## YOUR ASSIGNMENT:
After locating the line that contains "83. Das kann", restate it and each later line word for word through the end of the records.

Saved entries
-=-=-
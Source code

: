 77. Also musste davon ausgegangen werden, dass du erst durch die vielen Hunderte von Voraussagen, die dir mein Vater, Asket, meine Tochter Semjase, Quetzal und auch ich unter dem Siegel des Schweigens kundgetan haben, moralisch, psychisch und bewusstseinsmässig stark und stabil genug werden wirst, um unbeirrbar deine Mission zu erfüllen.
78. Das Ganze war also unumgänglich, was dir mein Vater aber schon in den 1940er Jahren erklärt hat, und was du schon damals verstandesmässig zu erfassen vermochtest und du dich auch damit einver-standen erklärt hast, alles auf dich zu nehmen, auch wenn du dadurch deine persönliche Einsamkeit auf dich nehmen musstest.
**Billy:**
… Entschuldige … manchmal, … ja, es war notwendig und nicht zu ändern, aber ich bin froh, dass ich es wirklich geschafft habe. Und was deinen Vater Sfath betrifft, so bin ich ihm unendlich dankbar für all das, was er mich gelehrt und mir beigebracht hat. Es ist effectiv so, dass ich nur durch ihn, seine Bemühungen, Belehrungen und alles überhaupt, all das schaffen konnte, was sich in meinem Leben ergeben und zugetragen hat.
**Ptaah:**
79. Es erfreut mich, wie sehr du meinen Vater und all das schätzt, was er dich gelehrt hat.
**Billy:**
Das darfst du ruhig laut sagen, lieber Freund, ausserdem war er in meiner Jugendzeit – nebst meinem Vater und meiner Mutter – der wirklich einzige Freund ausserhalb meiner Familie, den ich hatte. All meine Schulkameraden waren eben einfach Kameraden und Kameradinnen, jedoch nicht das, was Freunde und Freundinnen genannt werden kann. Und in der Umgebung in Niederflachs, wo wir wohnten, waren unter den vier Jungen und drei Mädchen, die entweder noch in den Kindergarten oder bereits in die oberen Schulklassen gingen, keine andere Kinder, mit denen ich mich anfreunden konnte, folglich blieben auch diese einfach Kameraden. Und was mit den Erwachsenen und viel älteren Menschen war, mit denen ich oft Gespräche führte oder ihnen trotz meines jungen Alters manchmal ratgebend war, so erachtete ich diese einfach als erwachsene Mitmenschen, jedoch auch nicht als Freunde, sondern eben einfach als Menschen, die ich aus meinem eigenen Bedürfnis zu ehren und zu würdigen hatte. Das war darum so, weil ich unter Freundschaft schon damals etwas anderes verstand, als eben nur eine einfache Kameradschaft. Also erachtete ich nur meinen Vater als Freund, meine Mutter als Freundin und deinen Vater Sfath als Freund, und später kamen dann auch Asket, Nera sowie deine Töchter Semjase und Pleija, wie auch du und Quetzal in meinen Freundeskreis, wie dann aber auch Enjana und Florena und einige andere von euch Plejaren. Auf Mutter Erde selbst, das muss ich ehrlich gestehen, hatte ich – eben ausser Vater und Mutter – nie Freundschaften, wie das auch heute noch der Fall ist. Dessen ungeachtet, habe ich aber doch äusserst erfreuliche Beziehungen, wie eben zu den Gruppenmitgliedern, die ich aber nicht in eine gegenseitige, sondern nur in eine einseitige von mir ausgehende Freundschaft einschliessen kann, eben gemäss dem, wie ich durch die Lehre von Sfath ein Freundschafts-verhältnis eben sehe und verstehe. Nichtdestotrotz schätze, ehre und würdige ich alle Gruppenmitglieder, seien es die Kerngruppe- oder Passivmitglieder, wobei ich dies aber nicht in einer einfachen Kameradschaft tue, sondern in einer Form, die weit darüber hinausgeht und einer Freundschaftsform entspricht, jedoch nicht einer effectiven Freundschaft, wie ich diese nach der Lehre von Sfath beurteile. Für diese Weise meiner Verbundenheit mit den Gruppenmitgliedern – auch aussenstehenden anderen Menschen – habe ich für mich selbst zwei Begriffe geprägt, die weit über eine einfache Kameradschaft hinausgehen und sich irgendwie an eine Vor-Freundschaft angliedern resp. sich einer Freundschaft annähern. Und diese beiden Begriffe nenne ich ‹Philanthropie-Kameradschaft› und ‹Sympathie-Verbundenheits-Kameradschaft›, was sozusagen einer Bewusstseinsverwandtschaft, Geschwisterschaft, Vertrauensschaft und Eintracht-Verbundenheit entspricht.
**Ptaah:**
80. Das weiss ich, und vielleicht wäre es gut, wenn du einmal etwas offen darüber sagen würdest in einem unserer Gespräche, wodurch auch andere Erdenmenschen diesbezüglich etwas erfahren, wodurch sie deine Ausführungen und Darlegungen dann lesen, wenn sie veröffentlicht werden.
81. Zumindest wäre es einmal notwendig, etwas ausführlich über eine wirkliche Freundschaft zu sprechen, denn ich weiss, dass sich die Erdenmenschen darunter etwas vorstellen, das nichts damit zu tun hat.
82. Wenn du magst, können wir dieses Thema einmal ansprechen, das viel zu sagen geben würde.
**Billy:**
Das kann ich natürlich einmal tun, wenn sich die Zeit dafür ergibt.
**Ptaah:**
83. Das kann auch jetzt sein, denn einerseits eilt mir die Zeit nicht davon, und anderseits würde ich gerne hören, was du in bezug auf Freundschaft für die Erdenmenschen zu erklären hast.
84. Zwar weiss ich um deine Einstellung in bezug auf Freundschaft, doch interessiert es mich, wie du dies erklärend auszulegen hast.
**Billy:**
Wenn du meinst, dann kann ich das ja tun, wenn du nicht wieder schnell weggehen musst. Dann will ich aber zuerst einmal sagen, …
-=-=-
## SOLUTION FOR THIS TASK:
83. Das kann auch jetzt sein, denn einerseits eilt mir die Zeit nicht davon, und anderseits würde ich gerne hören, was du in bezug auf Freundschaft für die Erdenmenschen zu erklären hast.
84. Zwar weiss ich um deine Einstellung in bezug auf Freundschaft, doch interessiert es mich, wie du dies erklärend auszulegen hast.
**Billy:**
Wenn du meinst, dann kann ich das ja tun, wenn du nicht wieder schnell weggehen musst. Dann will ich aber zuerst einmal sagen, …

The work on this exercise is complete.